EXERCISE REQUIREMENTS:
Every line in the entries where "input" is found should be copied.
++++++++++++++++++++
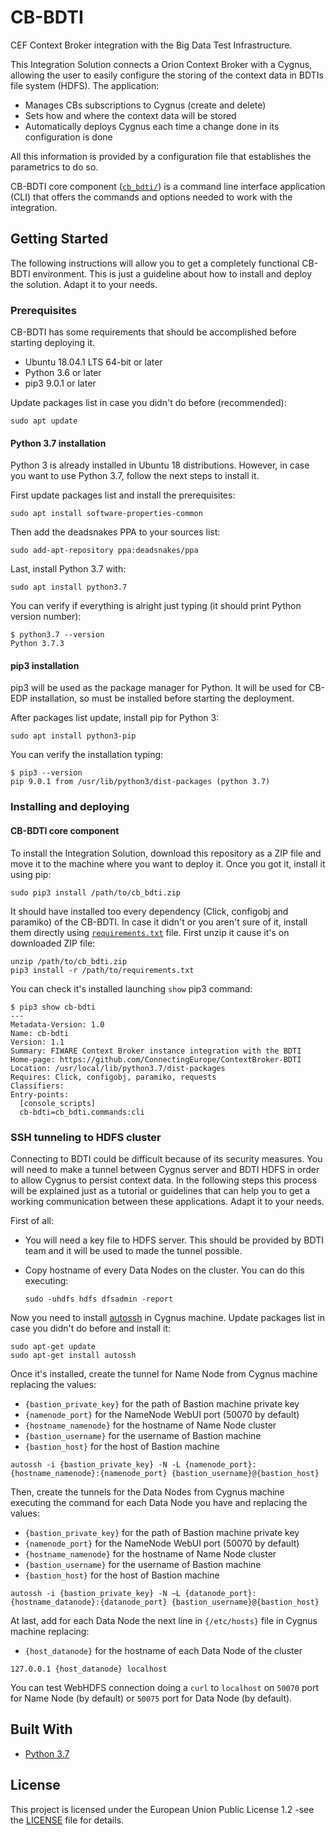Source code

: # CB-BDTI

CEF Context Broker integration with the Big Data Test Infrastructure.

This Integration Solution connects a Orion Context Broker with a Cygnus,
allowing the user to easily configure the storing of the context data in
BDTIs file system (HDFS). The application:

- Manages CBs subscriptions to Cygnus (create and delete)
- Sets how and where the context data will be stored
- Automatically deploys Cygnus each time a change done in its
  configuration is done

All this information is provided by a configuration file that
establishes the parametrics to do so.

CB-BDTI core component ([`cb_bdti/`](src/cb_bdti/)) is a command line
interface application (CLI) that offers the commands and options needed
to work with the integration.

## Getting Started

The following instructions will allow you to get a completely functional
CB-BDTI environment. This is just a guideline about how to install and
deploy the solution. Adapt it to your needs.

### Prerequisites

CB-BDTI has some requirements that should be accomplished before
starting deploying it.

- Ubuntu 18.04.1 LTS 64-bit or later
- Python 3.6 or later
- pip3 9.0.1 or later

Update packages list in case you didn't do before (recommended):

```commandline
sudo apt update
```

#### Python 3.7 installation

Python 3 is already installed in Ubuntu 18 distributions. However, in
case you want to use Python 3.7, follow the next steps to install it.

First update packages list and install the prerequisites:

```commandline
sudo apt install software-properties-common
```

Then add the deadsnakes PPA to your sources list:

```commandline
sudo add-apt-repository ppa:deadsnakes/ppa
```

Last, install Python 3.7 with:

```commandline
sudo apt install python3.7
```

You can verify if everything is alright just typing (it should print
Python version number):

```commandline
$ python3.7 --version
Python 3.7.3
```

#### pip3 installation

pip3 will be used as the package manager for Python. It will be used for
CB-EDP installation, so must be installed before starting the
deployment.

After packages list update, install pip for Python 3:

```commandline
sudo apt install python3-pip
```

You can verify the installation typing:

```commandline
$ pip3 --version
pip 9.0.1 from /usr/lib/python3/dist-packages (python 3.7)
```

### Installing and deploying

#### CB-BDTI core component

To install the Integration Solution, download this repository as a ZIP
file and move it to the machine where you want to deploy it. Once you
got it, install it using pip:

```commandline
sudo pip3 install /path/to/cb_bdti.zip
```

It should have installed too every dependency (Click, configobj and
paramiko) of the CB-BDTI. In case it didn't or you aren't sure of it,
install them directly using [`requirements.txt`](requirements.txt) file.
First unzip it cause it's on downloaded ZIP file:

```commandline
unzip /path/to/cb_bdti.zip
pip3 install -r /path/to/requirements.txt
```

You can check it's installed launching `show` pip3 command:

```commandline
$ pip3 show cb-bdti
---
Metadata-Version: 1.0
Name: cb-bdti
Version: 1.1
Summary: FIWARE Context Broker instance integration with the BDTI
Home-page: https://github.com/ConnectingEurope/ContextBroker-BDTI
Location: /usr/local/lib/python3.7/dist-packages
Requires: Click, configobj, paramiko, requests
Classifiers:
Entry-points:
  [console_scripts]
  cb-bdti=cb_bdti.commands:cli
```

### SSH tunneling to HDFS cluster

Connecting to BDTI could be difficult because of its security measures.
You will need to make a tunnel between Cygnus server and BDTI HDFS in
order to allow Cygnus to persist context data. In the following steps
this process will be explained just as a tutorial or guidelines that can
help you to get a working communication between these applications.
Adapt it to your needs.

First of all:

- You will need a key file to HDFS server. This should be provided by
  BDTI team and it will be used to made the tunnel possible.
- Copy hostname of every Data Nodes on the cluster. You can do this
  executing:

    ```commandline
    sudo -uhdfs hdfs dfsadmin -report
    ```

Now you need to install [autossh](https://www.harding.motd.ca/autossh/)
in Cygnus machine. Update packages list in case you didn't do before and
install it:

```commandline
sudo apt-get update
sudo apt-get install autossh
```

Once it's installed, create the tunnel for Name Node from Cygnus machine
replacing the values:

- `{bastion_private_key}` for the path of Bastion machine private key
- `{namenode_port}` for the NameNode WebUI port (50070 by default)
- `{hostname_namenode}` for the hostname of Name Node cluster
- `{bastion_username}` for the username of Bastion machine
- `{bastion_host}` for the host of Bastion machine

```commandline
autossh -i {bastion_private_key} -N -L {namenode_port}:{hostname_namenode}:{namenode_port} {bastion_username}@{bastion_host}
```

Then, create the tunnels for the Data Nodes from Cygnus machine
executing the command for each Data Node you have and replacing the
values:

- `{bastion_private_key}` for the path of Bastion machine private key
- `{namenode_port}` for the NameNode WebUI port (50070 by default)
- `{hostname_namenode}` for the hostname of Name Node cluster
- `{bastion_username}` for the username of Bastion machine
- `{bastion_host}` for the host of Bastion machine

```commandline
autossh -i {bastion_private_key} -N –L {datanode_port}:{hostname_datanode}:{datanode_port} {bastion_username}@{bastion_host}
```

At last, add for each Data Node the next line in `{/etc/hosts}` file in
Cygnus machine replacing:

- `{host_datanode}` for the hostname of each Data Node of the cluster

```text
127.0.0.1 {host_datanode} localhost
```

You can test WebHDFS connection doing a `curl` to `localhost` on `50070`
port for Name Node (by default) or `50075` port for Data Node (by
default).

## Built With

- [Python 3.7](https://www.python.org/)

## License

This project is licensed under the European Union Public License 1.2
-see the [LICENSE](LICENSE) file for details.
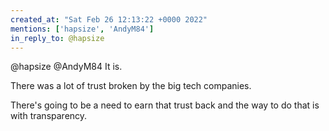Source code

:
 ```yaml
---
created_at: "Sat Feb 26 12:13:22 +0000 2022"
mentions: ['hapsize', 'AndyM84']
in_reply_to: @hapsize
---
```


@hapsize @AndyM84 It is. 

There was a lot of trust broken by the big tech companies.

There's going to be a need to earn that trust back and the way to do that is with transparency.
++++++++++++++++++++
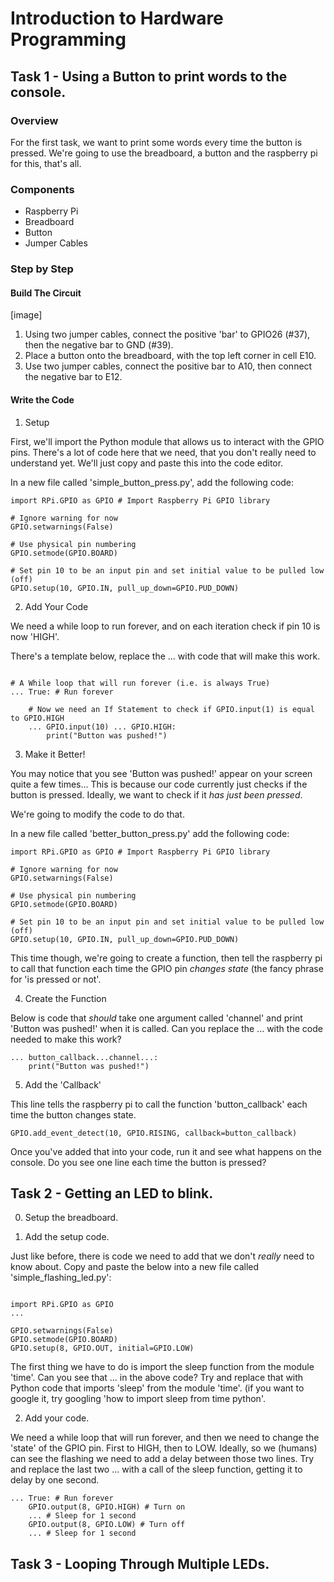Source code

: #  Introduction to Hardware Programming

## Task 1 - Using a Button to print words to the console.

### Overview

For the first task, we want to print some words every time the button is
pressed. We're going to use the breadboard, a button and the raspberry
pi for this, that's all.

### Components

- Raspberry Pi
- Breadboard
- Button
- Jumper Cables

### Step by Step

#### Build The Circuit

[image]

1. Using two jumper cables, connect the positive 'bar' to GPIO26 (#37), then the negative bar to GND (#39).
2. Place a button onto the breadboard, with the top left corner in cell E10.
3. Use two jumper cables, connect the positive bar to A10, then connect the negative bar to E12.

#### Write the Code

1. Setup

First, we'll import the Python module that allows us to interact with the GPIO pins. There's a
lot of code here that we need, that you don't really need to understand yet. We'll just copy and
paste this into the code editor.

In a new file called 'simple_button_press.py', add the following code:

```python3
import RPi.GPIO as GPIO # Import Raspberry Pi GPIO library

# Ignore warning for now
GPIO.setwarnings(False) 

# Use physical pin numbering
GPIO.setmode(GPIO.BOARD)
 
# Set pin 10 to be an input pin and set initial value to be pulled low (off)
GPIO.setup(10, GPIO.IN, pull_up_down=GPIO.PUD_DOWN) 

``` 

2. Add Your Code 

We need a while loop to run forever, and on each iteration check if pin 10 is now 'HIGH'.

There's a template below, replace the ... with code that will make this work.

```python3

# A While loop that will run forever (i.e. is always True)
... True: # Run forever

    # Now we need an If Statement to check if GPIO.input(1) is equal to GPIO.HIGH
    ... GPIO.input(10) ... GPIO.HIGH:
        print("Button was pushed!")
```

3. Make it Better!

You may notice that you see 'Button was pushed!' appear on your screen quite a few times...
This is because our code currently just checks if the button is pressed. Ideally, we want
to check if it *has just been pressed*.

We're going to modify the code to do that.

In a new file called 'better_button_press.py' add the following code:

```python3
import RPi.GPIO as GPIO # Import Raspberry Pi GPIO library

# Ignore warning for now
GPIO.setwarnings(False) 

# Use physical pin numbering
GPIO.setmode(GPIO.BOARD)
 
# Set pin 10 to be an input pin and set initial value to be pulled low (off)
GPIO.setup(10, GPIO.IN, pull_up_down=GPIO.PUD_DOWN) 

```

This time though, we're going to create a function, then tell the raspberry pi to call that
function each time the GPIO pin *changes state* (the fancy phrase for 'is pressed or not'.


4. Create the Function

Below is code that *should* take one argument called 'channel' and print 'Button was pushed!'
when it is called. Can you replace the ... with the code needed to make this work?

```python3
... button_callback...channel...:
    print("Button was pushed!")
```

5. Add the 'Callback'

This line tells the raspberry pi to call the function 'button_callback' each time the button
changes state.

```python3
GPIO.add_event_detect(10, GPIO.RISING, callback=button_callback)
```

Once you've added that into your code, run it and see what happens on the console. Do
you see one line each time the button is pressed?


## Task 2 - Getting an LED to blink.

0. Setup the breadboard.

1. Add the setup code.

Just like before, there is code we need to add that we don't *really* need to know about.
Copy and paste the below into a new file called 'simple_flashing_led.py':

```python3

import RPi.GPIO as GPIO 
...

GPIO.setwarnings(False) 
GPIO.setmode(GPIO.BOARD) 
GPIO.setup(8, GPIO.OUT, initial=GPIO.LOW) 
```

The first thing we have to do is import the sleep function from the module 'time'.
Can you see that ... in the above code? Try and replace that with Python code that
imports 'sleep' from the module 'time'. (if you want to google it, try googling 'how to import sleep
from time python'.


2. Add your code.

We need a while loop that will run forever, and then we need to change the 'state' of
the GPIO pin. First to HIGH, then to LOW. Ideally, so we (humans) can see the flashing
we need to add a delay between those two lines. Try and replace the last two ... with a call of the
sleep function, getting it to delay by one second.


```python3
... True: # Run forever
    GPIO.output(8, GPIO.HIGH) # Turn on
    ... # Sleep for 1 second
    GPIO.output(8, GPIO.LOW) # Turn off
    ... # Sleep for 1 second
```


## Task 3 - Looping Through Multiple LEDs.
++++++++++++++++++++
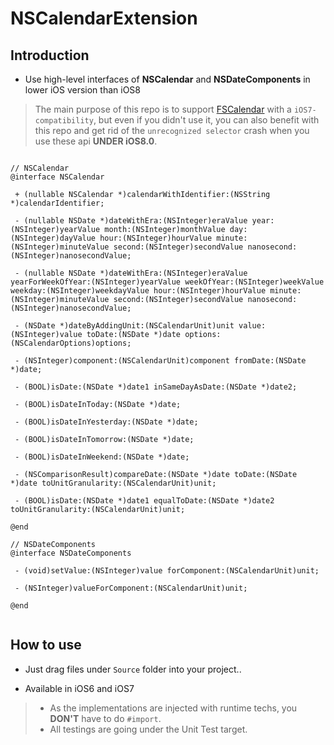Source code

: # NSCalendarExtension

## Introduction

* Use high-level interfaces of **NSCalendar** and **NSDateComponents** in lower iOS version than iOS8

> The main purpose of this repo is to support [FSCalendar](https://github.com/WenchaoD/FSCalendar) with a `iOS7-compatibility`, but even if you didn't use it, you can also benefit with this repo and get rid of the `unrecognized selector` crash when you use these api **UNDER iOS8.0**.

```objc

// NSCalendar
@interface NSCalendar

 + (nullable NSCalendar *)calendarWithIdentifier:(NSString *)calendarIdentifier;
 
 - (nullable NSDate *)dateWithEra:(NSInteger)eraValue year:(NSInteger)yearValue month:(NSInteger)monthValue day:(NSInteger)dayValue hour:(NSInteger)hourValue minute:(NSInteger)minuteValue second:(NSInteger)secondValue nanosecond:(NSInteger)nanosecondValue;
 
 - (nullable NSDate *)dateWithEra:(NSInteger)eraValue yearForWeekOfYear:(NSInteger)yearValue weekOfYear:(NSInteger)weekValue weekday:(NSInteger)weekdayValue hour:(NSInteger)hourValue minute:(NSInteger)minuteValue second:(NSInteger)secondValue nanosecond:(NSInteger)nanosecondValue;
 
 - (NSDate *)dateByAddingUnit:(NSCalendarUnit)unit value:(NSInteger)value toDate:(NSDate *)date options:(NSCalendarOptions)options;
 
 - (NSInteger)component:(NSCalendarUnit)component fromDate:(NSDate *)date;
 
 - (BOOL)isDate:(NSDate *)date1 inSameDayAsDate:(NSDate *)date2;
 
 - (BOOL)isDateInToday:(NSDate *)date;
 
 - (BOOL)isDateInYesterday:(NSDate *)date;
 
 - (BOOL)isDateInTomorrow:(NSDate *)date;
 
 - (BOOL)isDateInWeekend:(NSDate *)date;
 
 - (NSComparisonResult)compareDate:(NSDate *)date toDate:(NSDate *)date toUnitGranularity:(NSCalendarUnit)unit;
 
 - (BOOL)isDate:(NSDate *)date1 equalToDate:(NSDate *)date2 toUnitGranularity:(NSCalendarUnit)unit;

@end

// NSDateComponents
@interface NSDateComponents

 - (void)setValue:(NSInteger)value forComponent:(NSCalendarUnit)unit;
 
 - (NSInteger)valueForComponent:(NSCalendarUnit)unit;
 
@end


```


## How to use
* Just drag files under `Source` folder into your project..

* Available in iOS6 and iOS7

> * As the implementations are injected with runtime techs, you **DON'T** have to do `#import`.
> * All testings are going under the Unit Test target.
++++++++++++++++++++
OUTPUT FOR THIS TASK:
# Set pin 10 to be an input pin and set initial value to be pulled low (off)
    # Now we need an If Statement to check if GPIO.input(1) is equal to GPIO.HIGH
    ... GPIO.input(10) ... GPIO.HIGH:
# Set pin 10 to be an input pin and set initial value to be pulled low (off)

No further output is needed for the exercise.